Le vent soufflait toujours avec violence. La plupart des petits arbres courbaient la tête, comme s’ils eussent voulu baiser la terre, tandis que le frémissement du vent à travers les branches des buissons, ressemblait à un bruit de chariots courant dans le lointain.

L’air était rempli de feuilles qui, à cette saison avancée, détachées de leurs tiges, voltigeaient d’une île à l’autre comme une nuée d’oiseaux. À cette exception près, la scène était grave et silencieuse ; on pouvait supposer que les sauvages ne s’étaient point éloignés, parce que leurs pirogues et les bateaux du 55e étaient toujours réunis en groupe dans la petite crique qui avait été choisie pour port. Cette circonstance exceptée, on ne pouvait reconnaître aucun indice de leur présence. Quoique surpris par l’arrivée du cutter, dont ils étaient loin d’attendre le retour si subit, leur habitude de prudence était si uniforme et si profonde lorsqu’ils étaient en guerre, qu’au moment où l’alarme fut donnée, chaque homme se mit à couvert avec l’instinct et la ruse d’un renard qui rentre dans sont terrier.

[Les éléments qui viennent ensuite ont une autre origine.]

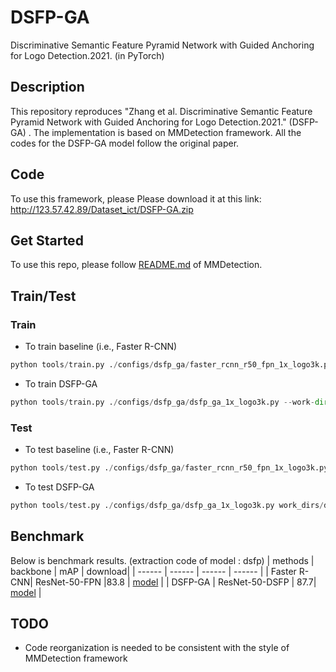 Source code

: # DSFP-GA
Discriminative Semantic Feature Pyramid Network with Guided Anchoring for Logo Detection.2021. (in PyTorch)

## Description
This repository reproduces "Zhang et al. Discriminative Semantic Feature Pyramid Network with Guided Anchoring for Logo Detection.2021." (DSFP-GA) . The implementation is based on MMDetection framework. All the codes for the DSFP-GA model follow the original paper.

## Code
To use this framework, please Please download it at this link: http://123.57.42.89/Dataset_ict/DSFP-GA.zip
## Get Started
To use this repo, please follow [README.md](https://github.com/open-mmlab/mmdetection/blob/master/README.md) of MMDetection.

## Train/Test
### Train
* To train baseline (i.e., Faster R-CNN)
```Python
python tools/train.py ./configs/dsfp_ga/faster_rcnn_r50_fpn_1x_logo3k.py --work-dir work_dirs/faster_rcnn_r50_fpn_1x_logo3k
```
* To train DSFP-GA
```Python
python tools/train.py ./configs/dsfp_ga/dsfp_ga_1x_logo3k.py --work-dir work_dirs/dsfp_ga_1x_logo3k
```

### Test
* To test baseline (i.e., Faster R-CNN)
```Python
python tools/test.py ./configs/dsfp_ga/faster_rcnn_r50_fpn_1x_logo3k.py work_dirs/faster_rcnn_r50_fpn_1x_logo3k/faster_rcnn_r50_fpn_1x_logo3k.pth --eval mAP
```
* To test DSFP-GA
```Python
python tools/test.py ./configs/dsfp_ga/dsfp_ga_1x_logo3k.py work_dirs/dsfp_ga_1x_logo3k/dsfp_ga_1x_logo3k.pth --eval mAP
```

## Benchmark
Below is benchmark results. (extraction code of model : dsfp)
| methods | backbone | mAP | download|
| ------ | ------ | ------ | ------ |
| Faster R-CNN| ResNet-50-FPN |83.8 |  [model](https://pan.baidu.com/s/1Xw5PlWLcN5dzRqnrceJqug ) |
| DSFP-GA | ResNet-50-DSFP | 87.7|  [model](https://pan.baidu.com/s/1Xw5PlWLcN5dzRqnrceJqug ) |

## TODO
* Code reorganization is needed to be consistent with the style of MMDetection framework


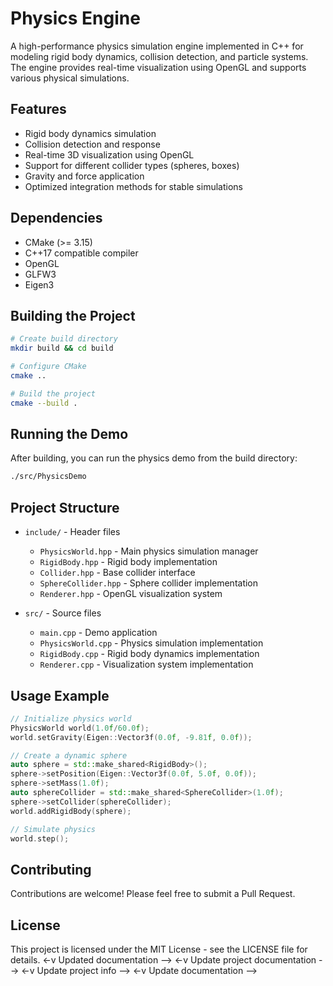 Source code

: # Physics Engine

A high-performance physics simulation engine implemented in C++ for modeling rigid body dynamics, collision detection, and particle systems. The engine provides real-time visualization using OpenGL and supports various physical simulations.

## Features

- Rigid body dynamics simulation
- Collision detection and response
- Real-time 3D visualization using OpenGL
- Support for different collider types (spheres, boxes)
- Gravity and force application
- Optimized integration methods for stable simulations

## Dependencies

- CMake (>= 3.15)
- C++17 compatible compiler
- OpenGL
- GLFW3
- Eigen3

## Building the Project

```bash
# Create build directory
mkdir build && cd build

# Configure CMake
cmake ..

# Build the project
cmake --build .
```

## Running the Demo

After building, you can run the physics demo from the build directory:

```bash
./src/PhysicsDemo
```

## Project Structure

- `include/` - Header files
  - `PhysicsWorld.hpp` - Main physics simulation manager
  - `RigidBody.hpp` - Rigid body implementation
  - `Collider.hpp` - Base collider interface
  - `SphereCollider.hpp` - Sphere collider implementation
  - `Renderer.hpp` - OpenGL visualization system

- `src/` - Source files
  - `main.cpp` - Demo application
  - `PhysicsWorld.cpp` - Physics simulation implementation
  - `RigidBody.cpp` - Rigid body dynamics implementation
  - `Renderer.cpp` - Visualization system implementation

## Usage Example

```cpp
// Initialize physics world
PhysicsWorld world(1.0f/60.0f);
world.setGravity(Eigen::Vector3f(0.0f, -9.81f, 0.0f));

// Create a dynamic sphere
auto sphere = std::make_shared<RigidBody>();
sphere->setPosition(Eigen::Vector3f(0.0f, 5.0f, 0.0f));
sphere->setMass(1.0f);
auto sphereCollider = std::make_shared<SphereCollider>(1.0f);
sphere->setCollider(sphereCollider);
world.addRigidBody(sphere);

// Simulate physics
world.step();
```

## Contributing

Contributions are welcome! Please feel free to submit a Pull Request.

## License

This project is licensed under the MIT License - see the LICENSE file for details. <-v Updated documentation -->
<-v Update project documentation -->
<-v Update project info -->
<-v Update documentation -->
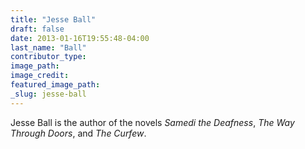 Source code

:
 ```yaml
---
title: "Jesse Ball"
draft: false
date: 2013-01-16T19:55:48-04:00
last_name: "Ball"
contributor_type:
image_path:
image_credit:
featured_image_path:
_slug: jesse-ball
---
```


Jesse Ball is the author of the novels _Samedi the Deafness_, _The Way Through Doors_, and _The Curfew_. 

Le même calme régnait dans la forteresse, car quoique Pathfinder et Cap pussent voir le passage, ils avaient pris les précautions nécessaires pour n’être pas aperçus. L’absence totale de mouvement et de vie sur le cutter était encore plus remarquable.

Les Indiens en contemplant sa marche rapide, en apparence non dirigée, éprouvèrent un sentiment d’inquiétude, et les plus hardis de la troupe craignirent l’issue d’une expédition commencée sous des apparences si prospères. Arrowhead lui-même, habitué à communiquer avec les blancs des deux côtés des lacs, s’imagina qu’il y avait un mauvais présage dans l’apparence de ce bâtiment sans équipage, et il eût souhaité volontiers être débarqué de nouveau sur le continent.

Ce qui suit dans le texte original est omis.